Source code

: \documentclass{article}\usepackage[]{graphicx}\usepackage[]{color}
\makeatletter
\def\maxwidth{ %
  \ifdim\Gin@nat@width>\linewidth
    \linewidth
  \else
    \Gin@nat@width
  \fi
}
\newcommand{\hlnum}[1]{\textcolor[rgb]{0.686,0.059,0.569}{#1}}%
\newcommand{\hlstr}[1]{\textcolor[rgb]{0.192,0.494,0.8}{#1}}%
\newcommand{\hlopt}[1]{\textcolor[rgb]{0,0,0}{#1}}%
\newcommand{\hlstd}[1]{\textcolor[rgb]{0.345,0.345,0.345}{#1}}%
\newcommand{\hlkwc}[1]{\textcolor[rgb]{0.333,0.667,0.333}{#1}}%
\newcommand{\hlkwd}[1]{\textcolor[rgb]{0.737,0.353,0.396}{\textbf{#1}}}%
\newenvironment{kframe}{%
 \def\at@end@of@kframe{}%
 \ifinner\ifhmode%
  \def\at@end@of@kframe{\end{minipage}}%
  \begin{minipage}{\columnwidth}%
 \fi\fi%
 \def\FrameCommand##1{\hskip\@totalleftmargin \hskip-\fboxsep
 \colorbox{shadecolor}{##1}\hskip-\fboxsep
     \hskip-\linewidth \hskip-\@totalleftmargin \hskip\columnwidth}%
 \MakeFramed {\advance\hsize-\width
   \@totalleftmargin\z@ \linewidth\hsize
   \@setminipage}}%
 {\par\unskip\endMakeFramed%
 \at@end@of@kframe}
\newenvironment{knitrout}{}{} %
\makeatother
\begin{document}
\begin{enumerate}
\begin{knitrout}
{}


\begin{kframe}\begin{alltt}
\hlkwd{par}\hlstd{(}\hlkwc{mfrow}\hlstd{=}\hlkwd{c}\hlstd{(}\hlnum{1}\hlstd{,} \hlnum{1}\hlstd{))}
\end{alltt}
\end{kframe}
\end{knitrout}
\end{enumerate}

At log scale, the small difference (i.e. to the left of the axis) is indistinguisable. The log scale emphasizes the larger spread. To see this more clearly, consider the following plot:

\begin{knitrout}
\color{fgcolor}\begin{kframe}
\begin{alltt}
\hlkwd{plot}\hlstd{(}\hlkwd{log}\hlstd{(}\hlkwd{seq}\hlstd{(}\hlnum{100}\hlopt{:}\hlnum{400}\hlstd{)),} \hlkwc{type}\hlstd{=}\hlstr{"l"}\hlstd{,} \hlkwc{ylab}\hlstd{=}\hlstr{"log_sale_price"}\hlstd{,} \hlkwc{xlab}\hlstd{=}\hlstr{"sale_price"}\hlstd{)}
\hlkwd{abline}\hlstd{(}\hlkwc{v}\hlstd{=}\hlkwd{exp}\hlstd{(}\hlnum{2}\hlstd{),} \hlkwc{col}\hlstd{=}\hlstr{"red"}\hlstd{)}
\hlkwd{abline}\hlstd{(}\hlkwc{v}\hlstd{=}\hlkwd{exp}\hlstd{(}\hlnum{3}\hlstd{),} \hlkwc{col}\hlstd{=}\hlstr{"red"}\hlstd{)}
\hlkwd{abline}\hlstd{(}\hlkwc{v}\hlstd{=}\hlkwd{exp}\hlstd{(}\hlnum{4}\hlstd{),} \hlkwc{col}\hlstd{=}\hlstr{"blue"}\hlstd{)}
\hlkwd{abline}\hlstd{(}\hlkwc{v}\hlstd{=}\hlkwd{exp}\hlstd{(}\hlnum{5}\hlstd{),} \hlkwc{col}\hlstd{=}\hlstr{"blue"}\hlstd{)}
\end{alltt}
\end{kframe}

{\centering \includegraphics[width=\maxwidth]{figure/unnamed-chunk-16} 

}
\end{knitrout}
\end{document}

------------------------------------------------

[The task] Count how many lines of the material hold the string "abline". Give the number and nothing more.

[Answer space] 4